BRIEF
Search each line below for the word "unit" and list those that contain it.

-- RECORDED INFORMATION follows --

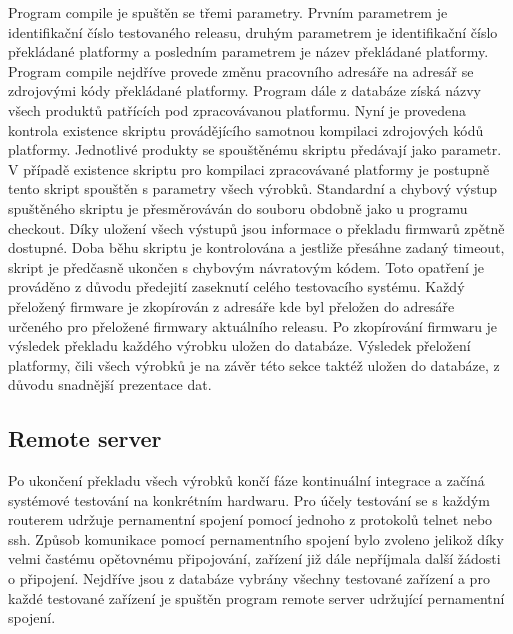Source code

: Program compile je spuštěn se třemi parametry. Prvním parametrem je identifikační číslo testovaného releasu, druhým parametrem je identifikační číslo překládané platformy a posledním parametrem je název překládané platformy. Program compile nejdříve provede změnu pracovního adresáře na adresář se zdrojovými kódy překládané platformy. Program dále z databáze získá názvy všech produktů patřících pod zpracovávanou platformu. Nyní je provedena kontrola existence skriptu provádějícího samotnou kompilaci zdrojových kódů platformy. Jednotlivé produkty se spouštěnému skriptu předávají jako parametr. V případě existence skriptu pro kompilaci zpracovávané platformy je postupně tento skript spouštěn s parametry všech výrobků. Standardní a chybový výstup spuštěného skriptu je přesměrováván do souboru obdobně jako u programu checkout. Díky uložení všech výstupů jsou informace o překladu firmwarů zpětně dostupné. Doba běhu skriptu je kontrolována a jestliže přesáhne zadaný timeout, skript je předčasně ukončen s chybovým návratovým kódem. Toto opatření je prováděno z důvodu předejití zaseknutí celého testovacího systému. Každý přeložený firmware je zkopírován z adresáře kde byl přeložen do adresáře určeného pro přeložené firmwary aktuálního releasu. Po zkopírování firmwaru je výsledek překladu každého výrobku uložen do databáze. Výsledek přeložení platformy, čili všech výrobků je na závěr této sekce taktéž uložen do databáze, z důvodu snadnější prezentace dat.

\subsection{Remote server}
Po ukončení překladu všech výrobků končí fáze kontinuální integrace a začíná systémové testování na konkrétním hardwaru. Pro účely testování se s každým routerem udržuje pernamentní spojení pomocí jednoho z protokolů telnet nebo ssh. Způsob komunikace pomocí pernamentního spojení bylo zvoleno jelikož díky velmi častému opětovnému připojování, zařízení již dále nepříjmala další žádosti o připojení. Nejdříve jsou z databáze vybrány všechny testované zařízení a pro každé testované zařízení je spuštěn program remote server udržující pernamentní spojení.

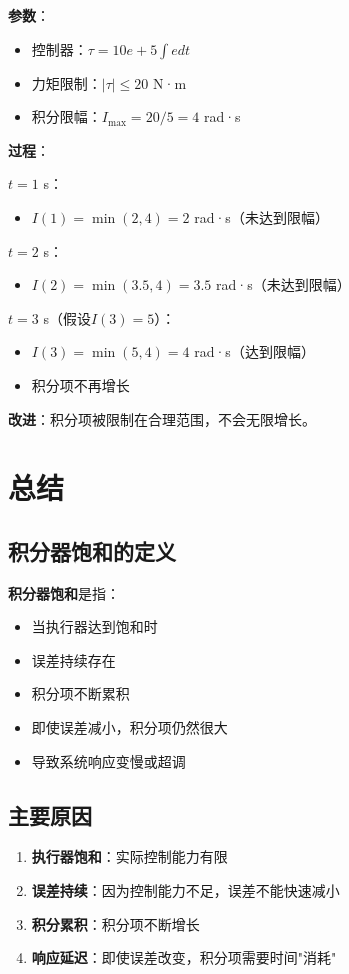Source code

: \documentclass[12pt,a4paper]{article}
\begin{document}
\textbf{参数}：
\begin{itemize}
\item 控制器：$\tau = 10e + 5\int e dt$
\item 力矩限制：$|\tau| \leq 20$ N·m
\item 积分限幅：$I_{\max} = 20/5 = 4$ rad·s
\end{itemize}

\textbf{过程}：

$t = 1$ s：
\begin{itemize}
\item $I(1) = \min(2, 4) = 2$ rad·s（未达到限幅）
\end{itemize}

$t = 2$ s：
\begin{itemize}
\item $I(2) = \min(3.5, 4) = 3.5$ rad·s（未达到限幅）
\end{itemize}

$t = 3$ s（假设$I(3) = 5$）：
\begin{itemize}
\item $I(3) = \min(5, 4) = 4$ rad·s（达到限幅）
\item 积分项不再增长
\end{itemize}

\textbf{改进}：积分项被限制在合理范围，不会无限增长。

\section{总结}

\subsection{积分器饱和的定义}

\textbf{积分器饱和}是指：
\begin{itemize}
\item 当执行器达到饱和时
\item 误差持续存在
\item 积分项不断累积
\item 即使误差减小，积分项仍然很大
\item 导致系统响应变慢或超调
\end{itemize}

\subsection{主要原因}

\begin{enumerate}
\item \textbf{执行器饱和}：实际控制能力有限
\item \textbf{误差持续}：因为控制能力不足，误差不能快速减小
\item \textbf{积分累积}：积分项不断增长
\item \textbf{响应延迟}：即使误差改变，积分项需要时间"消耗"
\end{enumerate}
\end{document}

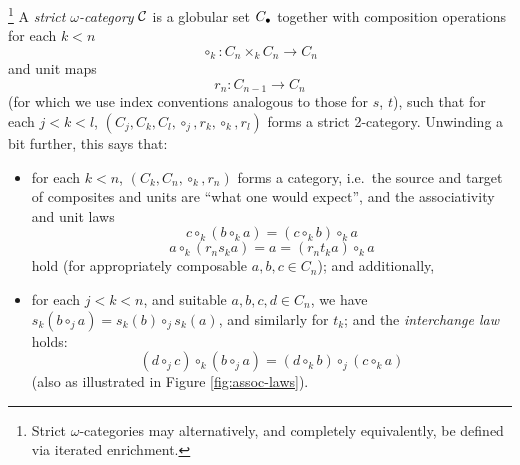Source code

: \begin{definition}\footnote{Strict $\omega$-categories may alternatively, and completely equivalently, be defined via iterated enrichment.}
A \emph{strict $\omega$-category} $\mathcal{C}$ is a globular set $C_\bullet$ together with composition operations for each $k < n$
\[\circ_k \colon C_n \times_k C_n \to C_n\]
and unit maps
\[r_n \colon C_{n-1} \to C_n\]
(for which we use index conventions analogous to those for $s$, $t$),
 such that for each $j < k < l$, $(C_j,C_k,C_l, \circ_j, r_k, \circ_k, r_l)$ forms a strict 2-category.  Unwinding a bit further, this says that:
\begin{itemize}
\item for each $k < n$, $(C_k,C_n, \circ_k, r_n)$ forms a category, i.e.\ the source and target of composites and units are ``what one would expect'', and the associativity and unit laws
\[ c \circ_k (b \circ_k a) = (c \circ_k b) \circ_k a\]
\[ a \circ_k (r_n s_k a) = a = (r_n t_k a) \circ_k a\]
hold (for appropriately composable $a, b, c \in C_n$); and additionally,
\item for each $j < k < n$, and suitable $a,b,c,d \in C_n$, we have $s_k(b \circ_j a) = s_k(b) \circ_j s_k(a)$, and similarly for $t_k$; and the \emph{interchange law} holds:
\[ (d \circ_j c) \circ_k (b \circ_j a) = (d \circ_k b) \circ_j (c \circ_k a)\]
(also as illustrated in Figure \ref{fig:assoc-laws}). 
\end{itemize}
\end{definition}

-- RECORDED INFORMATION concluded --

RESULT OF THE EXERCISE
and unit maps
\item for each $k < n$, $(C_k,C_n, \circ_k, r_n)$ forms a category, i.e.\ the source and target of composites and units are ``what one would expect'', and the associativity and unit laws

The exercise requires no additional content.